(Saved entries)
*** Block opens ***

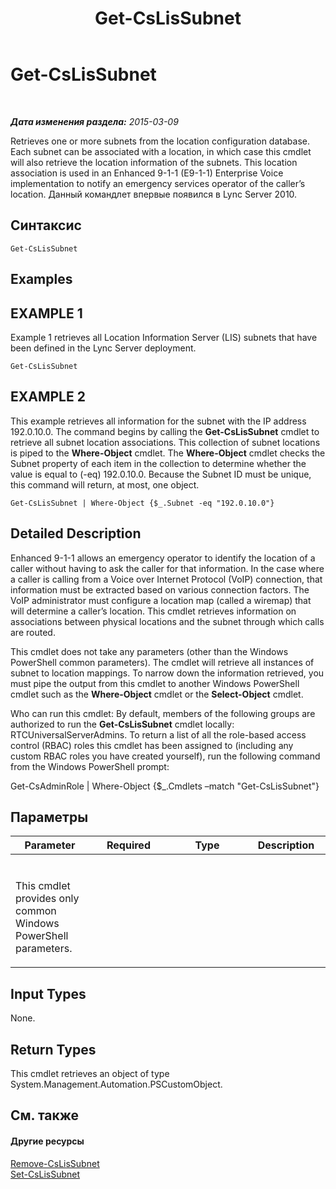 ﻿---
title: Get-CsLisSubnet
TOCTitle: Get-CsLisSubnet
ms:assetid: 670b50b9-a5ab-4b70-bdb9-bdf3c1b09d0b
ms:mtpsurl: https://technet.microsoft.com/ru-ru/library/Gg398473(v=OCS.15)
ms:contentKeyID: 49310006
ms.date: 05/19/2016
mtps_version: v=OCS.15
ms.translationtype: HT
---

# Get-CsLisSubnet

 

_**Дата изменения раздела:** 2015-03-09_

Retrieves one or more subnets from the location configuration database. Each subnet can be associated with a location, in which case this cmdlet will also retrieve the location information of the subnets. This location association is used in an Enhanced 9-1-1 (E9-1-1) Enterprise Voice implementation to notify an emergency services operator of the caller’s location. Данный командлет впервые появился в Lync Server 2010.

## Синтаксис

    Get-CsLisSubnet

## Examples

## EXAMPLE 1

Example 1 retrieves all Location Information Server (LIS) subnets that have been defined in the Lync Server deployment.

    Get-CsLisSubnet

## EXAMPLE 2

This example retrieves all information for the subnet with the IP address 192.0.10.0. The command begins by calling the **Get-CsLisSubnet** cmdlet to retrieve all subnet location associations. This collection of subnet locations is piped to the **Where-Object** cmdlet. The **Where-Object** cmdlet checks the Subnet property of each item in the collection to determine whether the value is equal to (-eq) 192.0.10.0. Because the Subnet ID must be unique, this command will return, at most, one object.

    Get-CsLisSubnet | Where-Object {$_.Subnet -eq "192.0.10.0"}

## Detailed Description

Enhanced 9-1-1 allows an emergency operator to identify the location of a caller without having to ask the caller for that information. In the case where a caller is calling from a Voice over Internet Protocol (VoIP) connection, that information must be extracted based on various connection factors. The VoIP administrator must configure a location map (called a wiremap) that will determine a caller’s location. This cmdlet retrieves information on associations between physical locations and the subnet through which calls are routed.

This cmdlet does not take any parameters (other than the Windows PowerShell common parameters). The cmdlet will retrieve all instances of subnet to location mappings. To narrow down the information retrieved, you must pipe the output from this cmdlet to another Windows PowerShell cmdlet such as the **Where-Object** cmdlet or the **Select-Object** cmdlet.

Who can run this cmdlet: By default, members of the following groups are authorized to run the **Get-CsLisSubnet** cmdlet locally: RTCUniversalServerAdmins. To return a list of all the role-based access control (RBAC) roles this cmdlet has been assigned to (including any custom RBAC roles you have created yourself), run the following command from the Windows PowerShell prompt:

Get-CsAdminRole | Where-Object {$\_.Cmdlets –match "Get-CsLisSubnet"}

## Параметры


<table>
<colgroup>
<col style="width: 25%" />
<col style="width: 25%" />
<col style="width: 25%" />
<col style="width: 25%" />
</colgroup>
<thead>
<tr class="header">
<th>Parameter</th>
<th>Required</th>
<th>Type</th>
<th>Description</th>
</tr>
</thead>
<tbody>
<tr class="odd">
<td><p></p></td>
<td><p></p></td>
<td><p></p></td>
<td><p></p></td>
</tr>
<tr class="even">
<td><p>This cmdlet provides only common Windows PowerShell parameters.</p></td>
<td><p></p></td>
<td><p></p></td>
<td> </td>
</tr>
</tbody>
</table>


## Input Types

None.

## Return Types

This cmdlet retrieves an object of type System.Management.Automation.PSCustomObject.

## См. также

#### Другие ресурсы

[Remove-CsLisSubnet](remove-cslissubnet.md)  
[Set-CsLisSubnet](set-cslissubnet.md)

*** Block closes ***
*** Block opens ***

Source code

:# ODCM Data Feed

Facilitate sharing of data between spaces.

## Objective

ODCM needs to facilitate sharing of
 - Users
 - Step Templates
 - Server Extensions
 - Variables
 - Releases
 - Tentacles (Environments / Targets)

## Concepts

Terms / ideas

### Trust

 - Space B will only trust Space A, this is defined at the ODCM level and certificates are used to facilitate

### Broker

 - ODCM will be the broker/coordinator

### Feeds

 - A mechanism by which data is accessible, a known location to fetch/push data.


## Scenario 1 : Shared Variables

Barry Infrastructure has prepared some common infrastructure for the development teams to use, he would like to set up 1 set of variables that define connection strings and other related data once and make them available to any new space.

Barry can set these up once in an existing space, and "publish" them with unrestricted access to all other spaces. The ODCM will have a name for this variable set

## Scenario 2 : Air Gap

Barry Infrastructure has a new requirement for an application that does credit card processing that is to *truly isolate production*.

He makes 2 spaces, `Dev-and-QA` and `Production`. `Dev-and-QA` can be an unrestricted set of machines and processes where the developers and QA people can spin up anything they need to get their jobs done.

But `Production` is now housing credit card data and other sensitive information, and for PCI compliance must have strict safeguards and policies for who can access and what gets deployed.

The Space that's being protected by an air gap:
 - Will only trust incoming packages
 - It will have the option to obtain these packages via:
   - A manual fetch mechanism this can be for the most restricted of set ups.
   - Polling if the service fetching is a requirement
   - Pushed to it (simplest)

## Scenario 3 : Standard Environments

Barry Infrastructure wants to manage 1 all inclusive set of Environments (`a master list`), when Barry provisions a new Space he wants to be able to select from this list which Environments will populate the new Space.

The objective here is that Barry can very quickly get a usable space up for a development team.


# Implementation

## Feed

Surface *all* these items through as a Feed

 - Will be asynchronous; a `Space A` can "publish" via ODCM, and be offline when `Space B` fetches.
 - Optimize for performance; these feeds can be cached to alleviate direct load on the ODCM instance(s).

*** Block closes ***

The task: Scan the preceding records line by line, and state how many lines contain "subnets". Nothing else belongs in the answer.

Exercise solution: 2